Amsterdam. 25 euros both ways, plenty of trains.
Arriving in Amsterdam, you exit the central station to discover a past of glory and supremacy.
It’s a special thing, and difficult to describe. You have to experience it for yourself. Imagine living during the Dutch golden age. Working as a merchant for the East India Company, or as an up and coming baroque painter. The city is frozen in time between the Golden Age of 1584-1702 and that of the 19th century. Everything is reminiscent of these times.
Amsterdam is an open air museum. Renting a bike during your visit is a must as the city is a paradise for cyclers. There are special routes for those getting around on two wheels. Despite this, I preferred to meander through the streets by foot, as usual. There are many things to see and places to visit in Amsterdam. I spent two days and one night in order to do an entire tour of the city.
My first round was with Wille, I met through Instagram. After a short exchange, we decided to meet to discover the city together. What I didn’t know was that she spent two hours on the train to get there. It was really nice of her to to make the trip, just to show me the city. Wille is also a blogger who is involved in volunteer work in Africa.

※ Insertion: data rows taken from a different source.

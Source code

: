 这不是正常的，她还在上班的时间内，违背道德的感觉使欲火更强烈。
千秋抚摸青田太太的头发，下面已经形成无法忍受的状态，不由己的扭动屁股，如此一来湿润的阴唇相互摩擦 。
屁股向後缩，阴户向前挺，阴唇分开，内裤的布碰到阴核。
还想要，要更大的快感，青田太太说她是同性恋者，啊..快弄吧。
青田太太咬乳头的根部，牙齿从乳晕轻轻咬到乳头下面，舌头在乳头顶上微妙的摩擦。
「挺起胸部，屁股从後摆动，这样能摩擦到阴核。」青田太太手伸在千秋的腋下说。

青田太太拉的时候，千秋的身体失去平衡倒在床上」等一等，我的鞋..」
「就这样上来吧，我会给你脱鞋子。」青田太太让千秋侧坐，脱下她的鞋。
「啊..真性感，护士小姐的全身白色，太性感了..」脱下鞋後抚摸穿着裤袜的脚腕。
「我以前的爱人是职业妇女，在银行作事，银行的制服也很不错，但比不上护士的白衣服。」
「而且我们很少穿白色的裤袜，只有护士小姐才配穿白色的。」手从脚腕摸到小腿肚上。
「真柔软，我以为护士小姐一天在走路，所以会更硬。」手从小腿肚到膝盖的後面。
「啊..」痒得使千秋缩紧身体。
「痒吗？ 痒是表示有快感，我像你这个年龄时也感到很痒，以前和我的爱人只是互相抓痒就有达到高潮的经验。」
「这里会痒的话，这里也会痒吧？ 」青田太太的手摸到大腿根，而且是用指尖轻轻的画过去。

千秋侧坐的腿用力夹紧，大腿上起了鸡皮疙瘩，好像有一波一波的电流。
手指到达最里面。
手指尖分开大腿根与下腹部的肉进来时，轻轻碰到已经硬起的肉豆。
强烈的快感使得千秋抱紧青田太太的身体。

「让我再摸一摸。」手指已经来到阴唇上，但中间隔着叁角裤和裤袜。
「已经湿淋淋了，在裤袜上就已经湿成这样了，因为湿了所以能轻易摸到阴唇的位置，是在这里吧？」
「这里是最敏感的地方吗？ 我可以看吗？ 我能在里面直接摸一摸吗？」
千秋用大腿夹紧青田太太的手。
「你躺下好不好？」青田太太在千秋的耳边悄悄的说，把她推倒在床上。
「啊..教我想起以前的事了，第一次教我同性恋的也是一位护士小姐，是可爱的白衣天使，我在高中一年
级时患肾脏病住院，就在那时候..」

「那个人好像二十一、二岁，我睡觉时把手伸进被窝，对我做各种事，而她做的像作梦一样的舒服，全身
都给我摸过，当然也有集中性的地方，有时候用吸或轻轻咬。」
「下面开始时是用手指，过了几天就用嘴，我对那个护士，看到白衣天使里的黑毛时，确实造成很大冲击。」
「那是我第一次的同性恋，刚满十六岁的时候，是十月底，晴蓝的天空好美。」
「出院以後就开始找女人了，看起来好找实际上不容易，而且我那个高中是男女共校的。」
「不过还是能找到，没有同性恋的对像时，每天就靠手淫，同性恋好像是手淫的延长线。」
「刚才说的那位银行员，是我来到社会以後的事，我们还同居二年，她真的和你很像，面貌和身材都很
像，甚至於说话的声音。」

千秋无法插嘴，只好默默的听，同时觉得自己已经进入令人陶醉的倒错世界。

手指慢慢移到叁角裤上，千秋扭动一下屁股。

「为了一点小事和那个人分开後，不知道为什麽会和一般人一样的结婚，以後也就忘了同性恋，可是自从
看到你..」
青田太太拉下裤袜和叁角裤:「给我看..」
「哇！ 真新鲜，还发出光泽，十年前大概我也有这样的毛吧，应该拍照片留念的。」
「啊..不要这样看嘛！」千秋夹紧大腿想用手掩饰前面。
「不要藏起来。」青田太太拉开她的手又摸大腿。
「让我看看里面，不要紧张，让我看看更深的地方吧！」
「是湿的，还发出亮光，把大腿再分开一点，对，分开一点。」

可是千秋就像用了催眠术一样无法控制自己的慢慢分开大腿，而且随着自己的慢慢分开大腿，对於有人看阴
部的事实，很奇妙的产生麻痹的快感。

Go give her blog a look.
We wander around the city, it’s streets, it’s canals, to eventually arrive at the Rijksmuseum. The museum was extraordinary, a definite location to add to your Amsterdam bucket list.
We find ourselves submerged once again in the glorious past of the Netherlands, it’s maritime supremacy and it’s influence on painting throughout the centuries. In this museum, we enjoy master painters such as Rembrandt, whose masterpiece “The Night Watch” is on display. Works of Vermeer and of course, the self-portrait of Van Gogh, a selfie before it’s time.
As far as suggestions of what to see, you just have to go out an discover of yourself. Get lost voluntarily in the streets and alleyways, wander, and let your travel spirit guide you.
This spirit of travel, improvising and of not planning, to discover, to be open and receptive to what you find, interacting with locals, and asking them for suggestions on what to see and do.
Of course, we can always go on google and find main attractions, but why not change up our travel routine once in a while and be surprised? Over planning is to have expectations that can be deceiving. Discovering a city without a itinerary has to be done at least once, and my visit to Rotterdam is a great example of the beauty of this.
The public transport system in the Netherlands is very efficient, it shows you the train schedules, the boarding platforms and the rates for each station and city. Even at night, there are trains to main cities, but they only depart once an hour.